_The task:_ Copy each line of the listing below where the word "validation" turns up.

===

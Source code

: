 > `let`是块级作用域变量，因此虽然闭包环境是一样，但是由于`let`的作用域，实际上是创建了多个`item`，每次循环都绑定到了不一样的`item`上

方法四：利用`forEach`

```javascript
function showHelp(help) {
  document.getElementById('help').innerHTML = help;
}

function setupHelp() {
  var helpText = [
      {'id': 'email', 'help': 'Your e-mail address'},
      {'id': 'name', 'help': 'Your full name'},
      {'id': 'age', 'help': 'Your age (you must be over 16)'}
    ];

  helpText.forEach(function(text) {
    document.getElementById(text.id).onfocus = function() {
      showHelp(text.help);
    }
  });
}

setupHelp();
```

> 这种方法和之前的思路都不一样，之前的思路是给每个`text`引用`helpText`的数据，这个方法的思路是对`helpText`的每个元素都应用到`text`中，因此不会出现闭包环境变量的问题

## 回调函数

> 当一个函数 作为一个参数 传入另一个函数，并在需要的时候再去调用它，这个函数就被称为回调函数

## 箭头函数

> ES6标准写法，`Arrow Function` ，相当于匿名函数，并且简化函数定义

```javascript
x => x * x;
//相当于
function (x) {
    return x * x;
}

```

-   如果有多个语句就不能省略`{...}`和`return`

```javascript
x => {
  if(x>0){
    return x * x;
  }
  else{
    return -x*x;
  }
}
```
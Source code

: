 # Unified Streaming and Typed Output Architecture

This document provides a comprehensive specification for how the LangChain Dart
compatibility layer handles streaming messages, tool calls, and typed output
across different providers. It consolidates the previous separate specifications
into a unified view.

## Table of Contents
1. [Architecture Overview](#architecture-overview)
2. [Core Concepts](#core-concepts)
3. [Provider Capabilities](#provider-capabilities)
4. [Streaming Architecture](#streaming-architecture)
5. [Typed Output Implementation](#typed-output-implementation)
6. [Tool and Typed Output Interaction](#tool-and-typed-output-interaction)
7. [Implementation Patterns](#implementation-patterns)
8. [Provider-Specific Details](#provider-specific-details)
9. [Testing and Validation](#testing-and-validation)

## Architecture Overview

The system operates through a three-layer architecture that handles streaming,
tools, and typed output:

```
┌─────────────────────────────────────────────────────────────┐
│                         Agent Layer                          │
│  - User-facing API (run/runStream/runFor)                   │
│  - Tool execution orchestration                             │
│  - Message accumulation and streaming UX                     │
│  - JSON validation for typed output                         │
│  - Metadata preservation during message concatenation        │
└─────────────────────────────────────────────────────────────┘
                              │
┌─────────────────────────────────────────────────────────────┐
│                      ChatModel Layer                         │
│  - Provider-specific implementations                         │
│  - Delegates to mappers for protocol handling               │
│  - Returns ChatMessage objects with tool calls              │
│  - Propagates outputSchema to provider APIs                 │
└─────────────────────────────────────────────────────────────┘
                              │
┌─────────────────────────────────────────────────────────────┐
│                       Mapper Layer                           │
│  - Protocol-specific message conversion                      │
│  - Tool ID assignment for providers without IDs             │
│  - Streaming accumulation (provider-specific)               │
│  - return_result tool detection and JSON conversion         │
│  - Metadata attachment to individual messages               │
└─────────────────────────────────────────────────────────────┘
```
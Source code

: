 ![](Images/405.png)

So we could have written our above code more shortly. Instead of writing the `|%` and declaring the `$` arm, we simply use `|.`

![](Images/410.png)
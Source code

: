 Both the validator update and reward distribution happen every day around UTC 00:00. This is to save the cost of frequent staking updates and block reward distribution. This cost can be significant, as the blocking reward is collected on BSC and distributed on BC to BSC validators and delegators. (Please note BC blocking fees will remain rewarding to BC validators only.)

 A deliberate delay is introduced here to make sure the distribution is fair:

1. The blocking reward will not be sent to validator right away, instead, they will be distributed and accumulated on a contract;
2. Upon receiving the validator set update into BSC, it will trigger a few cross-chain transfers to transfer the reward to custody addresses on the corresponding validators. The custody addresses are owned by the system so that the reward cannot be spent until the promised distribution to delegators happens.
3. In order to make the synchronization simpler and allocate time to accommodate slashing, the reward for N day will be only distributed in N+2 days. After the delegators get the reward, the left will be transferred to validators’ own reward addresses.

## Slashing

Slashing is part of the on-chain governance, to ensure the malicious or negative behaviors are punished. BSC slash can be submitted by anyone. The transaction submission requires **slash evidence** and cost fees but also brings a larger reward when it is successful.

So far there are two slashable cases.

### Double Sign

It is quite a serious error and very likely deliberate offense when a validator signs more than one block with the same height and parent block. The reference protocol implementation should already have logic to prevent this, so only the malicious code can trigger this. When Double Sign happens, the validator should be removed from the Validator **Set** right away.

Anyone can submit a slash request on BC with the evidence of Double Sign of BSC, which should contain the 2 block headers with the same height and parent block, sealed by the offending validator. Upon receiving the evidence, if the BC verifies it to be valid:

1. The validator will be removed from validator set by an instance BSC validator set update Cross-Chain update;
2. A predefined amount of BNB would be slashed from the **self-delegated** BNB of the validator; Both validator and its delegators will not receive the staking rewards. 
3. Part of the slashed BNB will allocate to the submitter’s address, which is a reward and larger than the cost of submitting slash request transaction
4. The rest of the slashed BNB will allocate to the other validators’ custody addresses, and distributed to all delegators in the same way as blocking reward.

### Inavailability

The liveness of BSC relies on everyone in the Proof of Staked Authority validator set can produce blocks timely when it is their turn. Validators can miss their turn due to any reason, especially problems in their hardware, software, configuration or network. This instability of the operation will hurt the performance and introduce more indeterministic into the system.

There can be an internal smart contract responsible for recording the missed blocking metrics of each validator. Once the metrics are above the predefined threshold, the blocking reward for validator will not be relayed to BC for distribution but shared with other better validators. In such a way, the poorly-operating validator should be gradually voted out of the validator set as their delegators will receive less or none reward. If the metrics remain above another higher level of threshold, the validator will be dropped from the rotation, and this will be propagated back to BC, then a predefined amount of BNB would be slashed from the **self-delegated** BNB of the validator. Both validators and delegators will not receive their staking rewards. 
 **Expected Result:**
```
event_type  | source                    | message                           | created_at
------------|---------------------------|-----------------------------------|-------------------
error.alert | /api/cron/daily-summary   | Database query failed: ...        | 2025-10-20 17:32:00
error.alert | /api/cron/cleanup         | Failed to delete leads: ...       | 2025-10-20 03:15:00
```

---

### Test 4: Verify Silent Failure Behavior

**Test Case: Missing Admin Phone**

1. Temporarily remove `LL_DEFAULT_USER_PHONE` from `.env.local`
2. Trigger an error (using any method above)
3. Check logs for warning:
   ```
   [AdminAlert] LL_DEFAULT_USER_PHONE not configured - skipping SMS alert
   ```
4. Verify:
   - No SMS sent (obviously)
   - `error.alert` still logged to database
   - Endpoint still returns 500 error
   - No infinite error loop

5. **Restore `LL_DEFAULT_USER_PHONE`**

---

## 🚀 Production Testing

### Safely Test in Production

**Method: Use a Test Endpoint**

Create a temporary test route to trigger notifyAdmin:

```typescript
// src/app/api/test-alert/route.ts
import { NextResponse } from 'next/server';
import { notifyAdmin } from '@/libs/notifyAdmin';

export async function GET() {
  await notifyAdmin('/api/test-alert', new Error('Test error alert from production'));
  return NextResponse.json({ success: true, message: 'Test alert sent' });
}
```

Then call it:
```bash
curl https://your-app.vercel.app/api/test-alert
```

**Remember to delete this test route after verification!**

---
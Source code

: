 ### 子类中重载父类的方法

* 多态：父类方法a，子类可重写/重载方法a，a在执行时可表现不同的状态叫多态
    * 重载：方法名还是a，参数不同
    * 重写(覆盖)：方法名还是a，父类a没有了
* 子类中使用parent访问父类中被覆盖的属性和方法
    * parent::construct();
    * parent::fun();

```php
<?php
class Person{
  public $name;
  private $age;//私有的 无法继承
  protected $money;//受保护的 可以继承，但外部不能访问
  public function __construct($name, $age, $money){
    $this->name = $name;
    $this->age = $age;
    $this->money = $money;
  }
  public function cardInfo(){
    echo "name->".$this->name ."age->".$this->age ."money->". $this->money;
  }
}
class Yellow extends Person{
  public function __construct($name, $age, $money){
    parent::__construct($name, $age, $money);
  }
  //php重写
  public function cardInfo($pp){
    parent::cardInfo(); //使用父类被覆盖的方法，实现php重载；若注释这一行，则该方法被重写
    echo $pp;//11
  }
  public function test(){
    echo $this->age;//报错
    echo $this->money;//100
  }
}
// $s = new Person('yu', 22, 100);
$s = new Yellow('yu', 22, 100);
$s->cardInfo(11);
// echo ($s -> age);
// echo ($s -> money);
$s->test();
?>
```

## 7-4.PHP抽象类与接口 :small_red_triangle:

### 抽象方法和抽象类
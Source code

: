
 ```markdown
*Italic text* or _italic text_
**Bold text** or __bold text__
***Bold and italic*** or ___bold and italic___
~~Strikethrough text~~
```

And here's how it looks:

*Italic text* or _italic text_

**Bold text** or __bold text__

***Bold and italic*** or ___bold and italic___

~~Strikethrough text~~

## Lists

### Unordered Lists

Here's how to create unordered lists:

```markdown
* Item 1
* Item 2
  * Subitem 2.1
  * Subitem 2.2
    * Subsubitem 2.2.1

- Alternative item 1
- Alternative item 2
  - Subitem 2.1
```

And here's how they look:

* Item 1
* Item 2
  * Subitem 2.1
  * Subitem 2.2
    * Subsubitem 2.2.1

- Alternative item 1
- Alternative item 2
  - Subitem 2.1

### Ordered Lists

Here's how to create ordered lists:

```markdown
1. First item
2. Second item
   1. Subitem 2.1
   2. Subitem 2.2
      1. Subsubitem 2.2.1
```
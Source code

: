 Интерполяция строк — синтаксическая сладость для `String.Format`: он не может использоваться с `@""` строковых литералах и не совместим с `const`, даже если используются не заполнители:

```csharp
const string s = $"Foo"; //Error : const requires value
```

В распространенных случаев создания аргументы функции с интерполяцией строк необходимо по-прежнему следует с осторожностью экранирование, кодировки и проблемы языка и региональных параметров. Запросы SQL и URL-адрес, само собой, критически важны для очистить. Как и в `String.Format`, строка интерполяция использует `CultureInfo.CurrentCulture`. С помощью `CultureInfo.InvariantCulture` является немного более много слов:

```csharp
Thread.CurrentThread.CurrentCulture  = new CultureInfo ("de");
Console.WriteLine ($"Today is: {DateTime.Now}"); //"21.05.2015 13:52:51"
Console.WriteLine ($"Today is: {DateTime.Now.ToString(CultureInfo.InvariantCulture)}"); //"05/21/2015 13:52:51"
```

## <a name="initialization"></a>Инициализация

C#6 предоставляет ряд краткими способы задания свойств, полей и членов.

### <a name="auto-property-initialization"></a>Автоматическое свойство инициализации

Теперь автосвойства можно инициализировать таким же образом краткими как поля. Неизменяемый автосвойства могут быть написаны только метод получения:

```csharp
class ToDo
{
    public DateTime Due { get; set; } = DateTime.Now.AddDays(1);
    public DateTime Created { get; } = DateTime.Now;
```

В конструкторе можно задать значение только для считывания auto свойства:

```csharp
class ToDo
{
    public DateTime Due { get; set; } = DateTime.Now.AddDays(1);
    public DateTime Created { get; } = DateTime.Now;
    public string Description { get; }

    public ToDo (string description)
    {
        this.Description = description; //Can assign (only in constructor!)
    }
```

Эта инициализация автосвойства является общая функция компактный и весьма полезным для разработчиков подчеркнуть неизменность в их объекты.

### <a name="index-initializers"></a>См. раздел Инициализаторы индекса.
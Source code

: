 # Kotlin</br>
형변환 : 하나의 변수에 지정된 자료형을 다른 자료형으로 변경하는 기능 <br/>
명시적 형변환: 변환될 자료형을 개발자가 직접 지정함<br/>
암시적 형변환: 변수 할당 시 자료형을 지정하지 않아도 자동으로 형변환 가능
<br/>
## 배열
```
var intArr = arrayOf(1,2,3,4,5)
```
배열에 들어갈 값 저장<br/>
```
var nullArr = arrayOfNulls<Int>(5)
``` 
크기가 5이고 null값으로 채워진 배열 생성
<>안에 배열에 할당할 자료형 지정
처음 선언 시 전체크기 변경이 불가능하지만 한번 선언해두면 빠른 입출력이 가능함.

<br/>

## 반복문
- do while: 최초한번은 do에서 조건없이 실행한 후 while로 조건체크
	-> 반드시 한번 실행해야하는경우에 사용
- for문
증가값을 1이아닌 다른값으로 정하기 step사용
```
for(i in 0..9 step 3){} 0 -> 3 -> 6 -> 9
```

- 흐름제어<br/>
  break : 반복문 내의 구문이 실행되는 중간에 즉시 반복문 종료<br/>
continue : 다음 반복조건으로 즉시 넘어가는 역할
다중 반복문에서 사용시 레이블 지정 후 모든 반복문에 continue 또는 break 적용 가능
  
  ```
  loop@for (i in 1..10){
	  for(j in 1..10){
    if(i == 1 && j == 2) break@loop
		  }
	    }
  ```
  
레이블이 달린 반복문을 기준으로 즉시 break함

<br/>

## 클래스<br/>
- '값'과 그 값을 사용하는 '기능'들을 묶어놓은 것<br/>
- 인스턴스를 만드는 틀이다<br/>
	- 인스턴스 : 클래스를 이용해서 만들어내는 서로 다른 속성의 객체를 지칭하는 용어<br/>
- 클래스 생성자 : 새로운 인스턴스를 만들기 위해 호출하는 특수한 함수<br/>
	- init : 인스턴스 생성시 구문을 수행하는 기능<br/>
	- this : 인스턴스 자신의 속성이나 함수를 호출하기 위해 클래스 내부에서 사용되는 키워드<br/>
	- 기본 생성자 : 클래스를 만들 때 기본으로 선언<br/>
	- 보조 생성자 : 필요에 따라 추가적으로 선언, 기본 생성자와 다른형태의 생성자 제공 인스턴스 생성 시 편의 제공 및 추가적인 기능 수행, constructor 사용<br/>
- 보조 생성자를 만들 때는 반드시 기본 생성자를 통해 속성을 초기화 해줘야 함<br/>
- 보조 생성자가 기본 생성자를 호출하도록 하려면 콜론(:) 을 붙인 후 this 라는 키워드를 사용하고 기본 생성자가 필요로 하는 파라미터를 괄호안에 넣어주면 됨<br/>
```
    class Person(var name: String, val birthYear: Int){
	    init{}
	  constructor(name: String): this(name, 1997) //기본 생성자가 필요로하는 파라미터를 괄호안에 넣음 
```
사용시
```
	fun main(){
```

===

_Response to the task:_
9. [Testing and Validation](#testing-and-validation)
│  - JSON validation for typed output                         │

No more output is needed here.